> [Records for processing]
* * *

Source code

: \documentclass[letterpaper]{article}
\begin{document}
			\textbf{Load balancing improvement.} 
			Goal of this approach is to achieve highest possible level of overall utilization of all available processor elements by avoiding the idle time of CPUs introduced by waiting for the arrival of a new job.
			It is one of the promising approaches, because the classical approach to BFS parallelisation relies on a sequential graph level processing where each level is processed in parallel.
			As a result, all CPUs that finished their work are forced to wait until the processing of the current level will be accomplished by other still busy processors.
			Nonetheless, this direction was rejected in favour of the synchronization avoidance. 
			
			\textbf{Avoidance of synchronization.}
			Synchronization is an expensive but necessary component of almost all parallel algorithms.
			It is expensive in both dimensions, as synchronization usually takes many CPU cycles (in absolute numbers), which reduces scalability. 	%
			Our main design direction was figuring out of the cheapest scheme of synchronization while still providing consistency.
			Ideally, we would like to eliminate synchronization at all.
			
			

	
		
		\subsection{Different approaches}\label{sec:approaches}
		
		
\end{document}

* * *

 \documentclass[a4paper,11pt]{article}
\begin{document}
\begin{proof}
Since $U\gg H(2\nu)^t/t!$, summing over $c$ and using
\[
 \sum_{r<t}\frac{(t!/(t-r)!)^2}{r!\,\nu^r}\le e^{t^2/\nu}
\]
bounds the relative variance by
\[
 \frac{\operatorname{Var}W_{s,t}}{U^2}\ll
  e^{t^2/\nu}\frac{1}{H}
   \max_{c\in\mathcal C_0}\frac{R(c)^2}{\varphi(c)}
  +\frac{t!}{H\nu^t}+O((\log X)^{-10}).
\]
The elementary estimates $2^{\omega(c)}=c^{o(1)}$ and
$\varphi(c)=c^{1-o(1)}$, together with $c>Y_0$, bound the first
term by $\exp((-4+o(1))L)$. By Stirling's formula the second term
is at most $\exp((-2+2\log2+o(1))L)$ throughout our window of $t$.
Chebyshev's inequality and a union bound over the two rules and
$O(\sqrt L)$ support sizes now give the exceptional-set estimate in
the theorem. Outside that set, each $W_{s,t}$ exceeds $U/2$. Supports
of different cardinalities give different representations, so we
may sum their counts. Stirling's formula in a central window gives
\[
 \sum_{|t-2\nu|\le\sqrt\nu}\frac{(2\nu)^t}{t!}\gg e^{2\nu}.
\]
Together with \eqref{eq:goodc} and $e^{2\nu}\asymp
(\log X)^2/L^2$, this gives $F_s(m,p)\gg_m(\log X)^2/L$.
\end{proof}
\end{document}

* * *

> [Problem to work on] Would you show each line of the material above that contains the string "expensive"?

> [Finished exercise]
			Synchronization is an expensive but necessary component of almost all parallel algorithms.
			It is expensive in both dimensions, as synchronization usually takes many CPU cycles (in absolute numbers), which reduces scalability. 	%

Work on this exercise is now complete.